**TASK GOAL**
Produce a faithful copy of the data, one that leaves out the pictures.

**DATA UNDER STUDY**
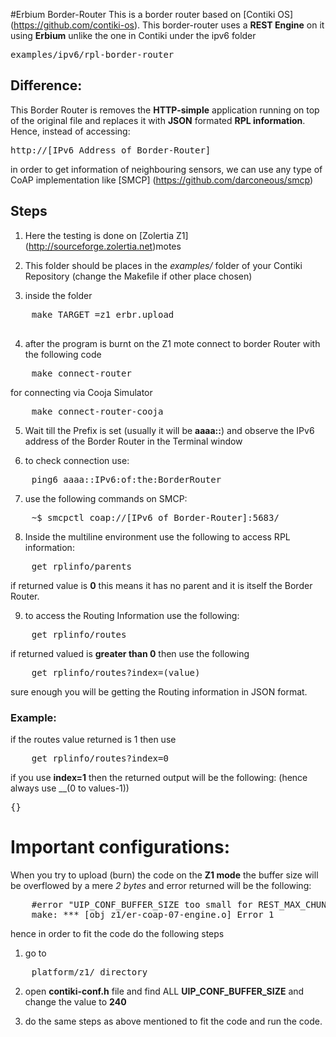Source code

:#Erbium Border-Router
This is a border router based on [Contiki OS] (https://github.com/contiki-os).
This border-router uses a **REST Engine** on it using **Erbium** unlike the one in Contiki under the ipv6 folder
 <pre>examples/ipv6/rpl-border-router</pre>
## Difference:
This Border Router is removes the __HTTP-simple__ application running on top of the original file and replaces it with __JSON__ formated __RPL information__.
Hence, instead of accessing: 
<pre>http://[IPv6 Address of Border-Router]</pre> 
in order to get information of neighbouring sensors, we can use any type of CoAP implementation like [SMCP] (https://github.com/darconeous/smcp)

## Steps
1. Here the testing is done on [Zolertia Z1] (http://sourceforge.zolertia.net)motes

2. This folder should be places in the *examples/* folder of your Contiki Repository (change the Makefile if other place chosen)

3. inside the folder
<pre>
	make TARGET =z1 erbr.upload

</pre>

4. after the program is burnt on the Z1 mote connect to border Router with the following code
<pre>
	make connect-router
</pre>
for connecting via Cooja Simulator
<pre>
	make connect-router-cooja
</pre>

5. Wait till the Prefix is set (usually it will be __aaaa::__) and observe the IPv6 address of the Border Router in the Terminal window

6. to check connection use:
<pre>
	ping6 aaaa::IPv6:of:the:BorderRouter
</pre>

7. use the following commands on SMCP:
<pre>
	~$ smcpctl coap://[IPv6 of Border-Router]:5683/
</pre>

8. Inside the multiline environment use the following to access RPL information:
<pre>
	get rplinfo/parents
</pre>
if returned value is __0__ this means it has no parent and it is itself the Border Router.

9. to access the Routing Information use the following:
<pre>
	get rplinfo/routes
</pre>

if returned valued is **greater than 0** then use the following 
<pre>
	get rplinfo/routes?index=(value)
</pre>

sure enough you will be getting the Routing information in JSON format.

### Example:

if the routes value returned is 1 then use
<pre>
	get rplinfo/routes?index=0
</pre>	

if you use __index=1__ then the returned output will be the following: (hence always use __(0 to values-1))
<pre>{}</pre>

# Important configurations:

When you try to upload (burn) the code on the __Z1 mode__ the buffer size will be overflowed by a mere *2 bytes* and error returned will be the following:
<pre>
	#error "UIP_CONF_BUFFER_SIZE too small for REST_MAX_CHUNK_SIZE"
	make: *** [obj_z1/er-coap-07-engine.o] Error 1
</pre>

hence in order to fit the code do the following steps

1. go to 
<pre>
	platform/z1/ directory
</pre>

2. open __contiki-conf.h__ file and find ALL __UIP_CONF_BUFFER_SIZE__ and change the value to __240__

3. do the same steps as above mentioned to fit the code and run the code.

**ANSWER TO THIS TASK**
Source code

:#Erbium Border-Router
This is a border router based on [Contiki OS] (https://github.com/contiki-os).
This border-router uses a **REST Engine** on it using **Erbium** unlike the one in Contiki under the ipv6 folder
 <pre>examples/ipv6/rpl-border-router</pre>
## Difference:
This Border Router is removes the __HTTP-simple__ application running on top of the original file and replaces it with __JSON__ formated __RPL information__.
Hence, instead of accessing: 
<pre>http://[IPv6 Address of Border-Router]</pre> 
in order to get information of neighbouring sensors, we can use any type of CoAP implementation like [SMCP] (https://github.com/darconeous/smcp)

## Steps
1. Here the testing is done on [Zolertia Z1] (http://sourceforge.zolertia.net)motes

2. This folder should be places in the *examples/* folder of your Contiki Repository (change the Makefile if other place chosen)

3. inside the folder
<pre>
	make TARGET =z1 erbr.upload

</pre>

4. after the program is burnt on the Z1 mote connect to border Router with the following code
<pre>
	make connect-router
</pre>
for connecting via Cooja Simulator
<pre>
	make connect-router-cooja
</pre>

5. Wait till the Prefix is set (usually it will be __aaaa::__) and observe the IPv6 address of the Border Router in the Terminal window

6. to check connection use:
<pre>
	ping6 aaaa::IPv6:of:the:BorderRouter
</pre>

7. use the following commands on SMCP:
<pre>
	~$ smcpctl coap://[IPv6 of Border-Router]:5683/
</pre>

8. Inside the multiline environment use the following to access RPL information:
<pre>
	get rplinfo/parents
</pre>
if returned value is __0__ this means it has no parent and it is itself the Border Router.

9. to access the Routing Information use the following:
<pre>
	get rplinfo/routes
</pre>

if returned valued is **greater than 0** then use the following 
<pre>
	get rplinfo/routes?index=(value)
</pre>

sure enough you will be getting the Routing information in JSON format.

### Example:

if the routes value returned is 1 then use
<pre>
	get rplinfo/routes?index=0
</pre>	

if you use __index=1__ then the returned output will be the following: (hence always use __(0 to values-1))
<pre>{}</pre>

# Important configurations:

When you try to upload (burn) the code on the __Z1 mode__ the buffer size will be overflowed by a mere *2 bytes* and error returned will be the following:
<pre>
	#error "UIP_CONF_BUFFER_SIZE too small for REST_MAX_CHUNK_SIZE"
	make: *** [obj_z1/er-coap-07-engine.o] Error 1
</pre>

hence in order to fit the code do the following steps

1. go to 
<pre>
	platform/z1/ directory
</pre>

2. open __contiki-conf.h__ file and find ALL __UIP_CONF_BUFFER_SIZE__ and change the value to __240__

3. do the same steps as above mentioned to fit the code and run the code.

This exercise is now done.